Aujourd'hui, l'ambassade russe en Allemagne a publié sur la plateforme X des déclarations du ministre des Affaires étrangères Sergej Lavrov. Celui-ci a déclaré : «La position de l'Allemagne nous préoccupe beaucoup.» Selon l'avis russe, la République fédérale joue «un rôle de premier plan dans le soutien au régime à Kiev en fournissant de l'argent et des armes.»
Lavrov a également expliqué : «Ils ont désormais», c'est-à-dire l'Allemagne, «élaboré un plan pour organiser la production d'armes en Ukraine.» Il parle de «nombreuses fourberies» et d'une «implication profonde de l'Allemagne dans le conflit en Ukraine en lien avec la livraison de missiles à longue portée Taurus». Et il ajoute : Cela donne l'impression que «les responsables politiques en Allemagne ne se souviennent plus des chapitres sombres de leur propre histoire».
De plus – comme le souligne également Lavrov – l'utilisation des missiles Taurus signifierait : En raison de leur manipulation complexe, il serait très probable que des soldats allemands soient directement impliqués sur place. Une implication directe de l'Allemagne dans le conflit serait alors évidente – et la partie russe l'a déjà insinué.

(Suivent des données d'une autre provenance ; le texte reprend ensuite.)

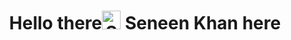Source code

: <h1 align="center">Hello there<img src="https://raw.githubusercontent.com/aemmadi/aemmadi/master/wave.gif" alt="Seneen Khan" width="30px"> Seneen Khan here
  
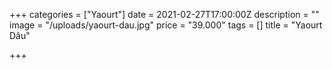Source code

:+++
categories = ["Yaourt"]
date = 2021-02-27T17:00:00Z
description = ""
image = "/uploads/yaourt-dau.jpg"
price = "39.000"
tags = []
title = "Yaourt Dâu"

+++
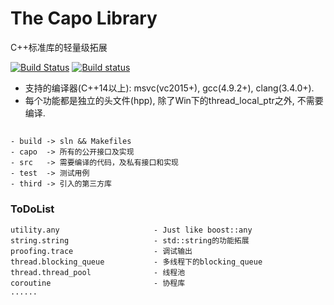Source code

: #  The Capo Library

C++标准库的轻量级拓展

[![Build Status](https://travis-ci.org/mutouyun/capo.svg?branch=master)](https://travis-ci.org/mutouyun/capo)
[![Build status](https://ci.appveyor.com/api/projects/status/n4loffu8ut15crgi/branch/master?svg=true)](https://ci.appveyor.com/project/mutouyun/capo)

* 支持的编译器(C++14以上): msvc(vc2015+), gcc(4.9.2+), clang(3.4.0+).
* 每个功能都是独立的头文件(hpp), 除了Win下的thread_local_ptr之外, 不需要编译.

##

    - build -> sln && Makefiles
    - capo  -> 所有的公开接口及实现
    - src   -> 需要编译的代码，及私有接口和实现
    - test  -> 测试用例
    - third -> 引入的第三方库

### ToDoList

    utility.any                     - Just like boost::any
    string.string                   - std::string的功能拓展
    proofing.trace                  - 调试输出
    thread.blocking_queue           - 多线程下的blocking_queue
    thread.thread_pool              - 线程池
    coroutine                       - 协程库
    ......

Aussi fragile que la logique de Merz puisse sembler ici, aussi irritantes sont d'autres passages de son apparition. Par exemple, lorsqu'il affirme : «Nous sommes espionnés, nous avons des actes de sabotage et des fausses nouvelles massives. La Russie nous attaque. Nous devons nous défendre contre cela.»
La Russie nous attaque ? Nous devons nous défendre ?
Dans leur contexte historique, de telles formulations semblent oubliant l'histoire. L'Allemagne est en dette envers la Russie – pas l'inverse. Pourtant, Merz parle d'attaques, d'actes de sabotage, de menaces.
Quels sont ces actes de sabotage ? Existe-t-il des preuves concrètes ? Ou cette évaluation se base-t-elle uniquement sur des enquêtes de Der Spiegel, selon lesquelles des «tuyaux d'échappement auraient été bouchés avec de la mousse expansive» cet hiver ? Le magazine parlait en février d'«actions de sabotage à travers tout le pays» qui étaient «apparemment» dirigées depuis la Russie.
Ou : Existe-t-il maintenant des preuves solides et acceptables en justice concernant le sabotage des gazoducs Nord Stream ? Les autorités d'enquête ont-elles clairement identifié la Russie comme coupable, contrairement à toute plausibilité ?
On ne sait pas. Car autour de Nord Stream, le silence est devenu assourdissant. Un silence inquiétant.
Pendant que Merz dit tout cela, la modératrice Sandra Maischberger hoche la tête en signe d'approbation – comme s'il avait tout simplement dit la vérité.